What this task involves:
Return each line of the data below that contains the string "按规定每次只允许一个进程执行写操作".
[Record extracts — start]
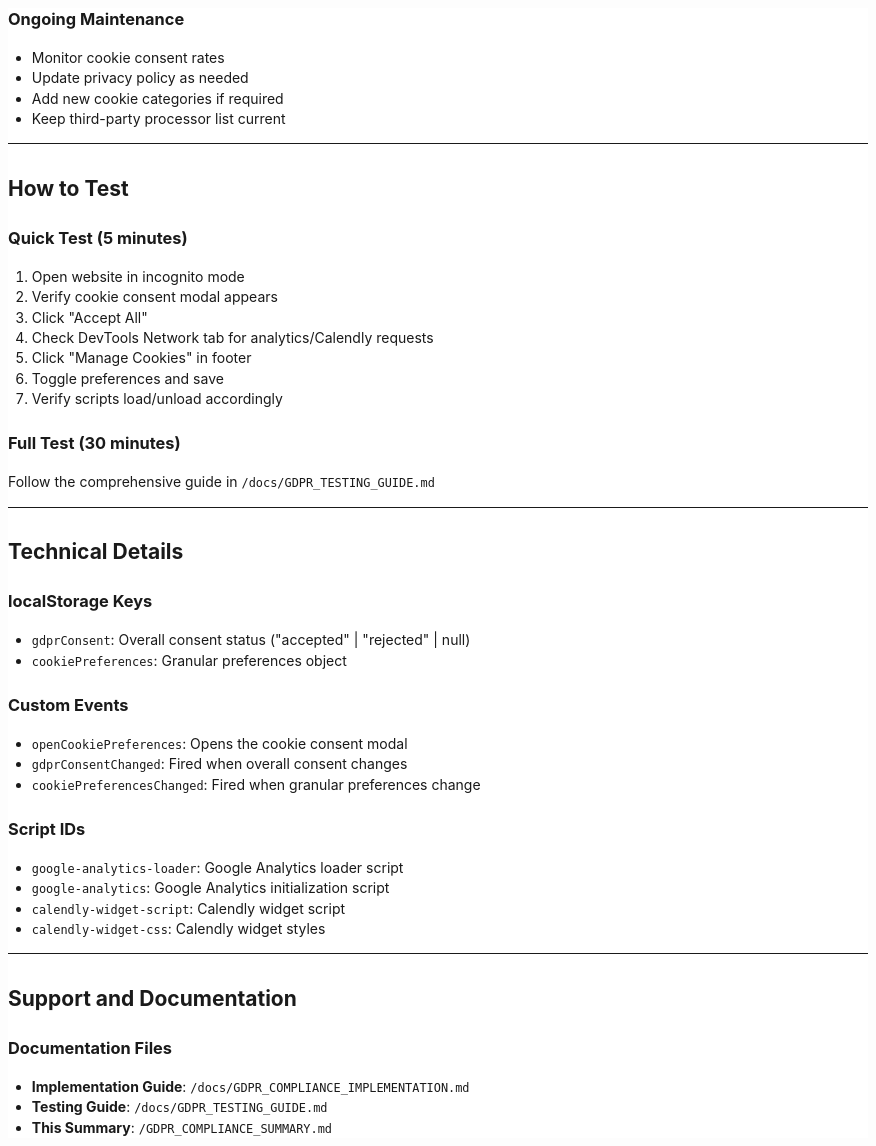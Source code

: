 ### Ongoing Maintenance
- Monitor cookie consent rates
- Update privacy policy as needed
- Add new cookie categories if required
- Keep third-party processor list current

---

## How to Test

### Quick Test (5 minutes)
1. Open website in incognito mode
2. Verify cookie consent modal appears
3. Click "Accept All"
4. Check DevTools Network tab for analytics/Calendly requests
5. Click "Manage Cookies" in footer
6. Toggle preferences and save
7. Verify scripts load/unload accordingly

### Full Test (30 minutes)
Follow the comprehensive guide in `/docs/GDPR_TESTING_GUIDE.md`

---

## Technical Details

### localStorage Keys
- `gdprConsent`: Overall consent status ("accepted" | "rejected" | null)
- `cookiePreferences`: Granular preferences object

### Custom Events
- `openCookiePreferences`: Opens the cookie consent modal
- `gdprConsentChanged`: Fired when overall consent changes
- `cookiePreferencesChanged`: Fired when granular preferences change

### Script IDs
- `google-analytics-loader`: Google Analytics loader script
- `google-analytics`: Google Analytics initialization script
- `calendly-widget-script`: Calendly widget script
- `calendly-widget-css`: Calendly widget styles

---

## Support and Documentation

### Documentation Files
- **Implementation Guide**: `/docs/GDPR_COMPLIANCE_IMPLEMENTATION.md`
- **Testing Guide**: `/docs/GDPR_TESTING_GUIDE.md`
- **This Summary**: `/GDPR_COMPLIANCE_SUMMARY.md`
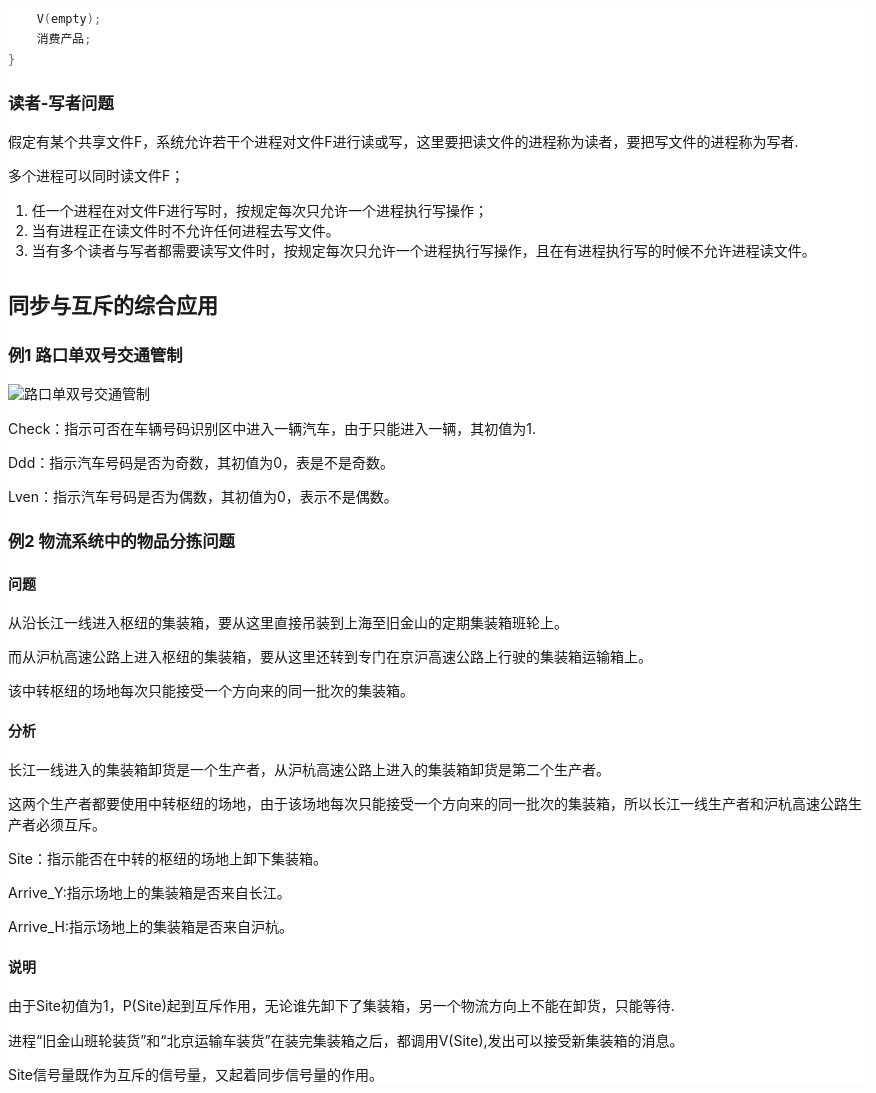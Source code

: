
 ```c
    V(empty);
    消费产品;
}
```

### 读者-写者问题

假定有某个共享文件F，系统允许若干个进程对文件F进行读或写，这里要把读文件的进程称为读者，要把写文件的进程称为写者.

多个进程可以同时读文件F；

1. 任一个进程在对文件F进行写时，按规定每次只允许一个进程执行写操作； 
2. 当有进程正在读文件时不允许任何进程去写文件。 
3. 当有多个读者与写者都需要读写文件时，按规定每次只允许一个进程执行写操作，且在有进程执行写的时候不允许进程读文件。

## 同步与互斥的综合应用

### 例1 路口单双号交通管制

![路口单双号交通管制](https://webp.debuginn.com/202304132246349.png)

Check：指示可否在车辆号码识别区中进入一辆汽车，由于只能进入一辆，其初值为1.

Ddd：指示汽车号码是否为奇数，其初值为0，表是不是奇数。

Lven：指示汽车号码是否为偶数，其初值为0，表示不是偶数。

### 例2 物流系统中的物品分拣问题

#### 问题

从沿长江一线进入枢纽的集装箱，要从这里直接吊装到上海至旧金山的定期集装箱班轮上。

而从沪杭高速公路上进入枢纽的集装箱，要从这里还转到专门在京沪高速公路上行驶的集装箱运输箱上。

该中转枢纽的场地每次只能接受一个方向来的同一批次的集装箱。

#### 分析

长江一线进入的集装箱卸货是一个生产者，从沪杭高速公路上进入的集装箱卸货是第二个生产者。

这两个生产者都要使用中转枢纽的场地，由于该场地每次只能接受一个方向来的同一批次的集装箱，所以长江一线生产者和沪杭高速公路生产者必须互斥。

Site：指示能否在中转的枢纽的场地上卸下集装箱。

Arrive_Y:指示场地上的集装箱是否来自长江。

Arrive_H:指示场地上的集装箱是否来自沪杭。

#### 说明

由于Site初值为1，P(Site)起到互斥作用，无论谁先卸下了集装箱，另一个物流方向上不能在卸货，只能等待.

进程“旧金山班轮装货”和“北京运输车装货”在装完集装箱之后，都调用V(Site),发出可以接受新集装箱的消息。

Site信号量既作为互斥的信号量，又起着同步信号量的作用。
[Record extracts — finish]
Solution to the problem:
1. 任一个进程在对文件F进行写时，按规定每次只允许一个进程执行写操作； 
3. 当有多个读者与写者都需要读写文件时，按规定每次只允许一个进程执行写操作，且在有进程执行写的时候不允许进程读文件。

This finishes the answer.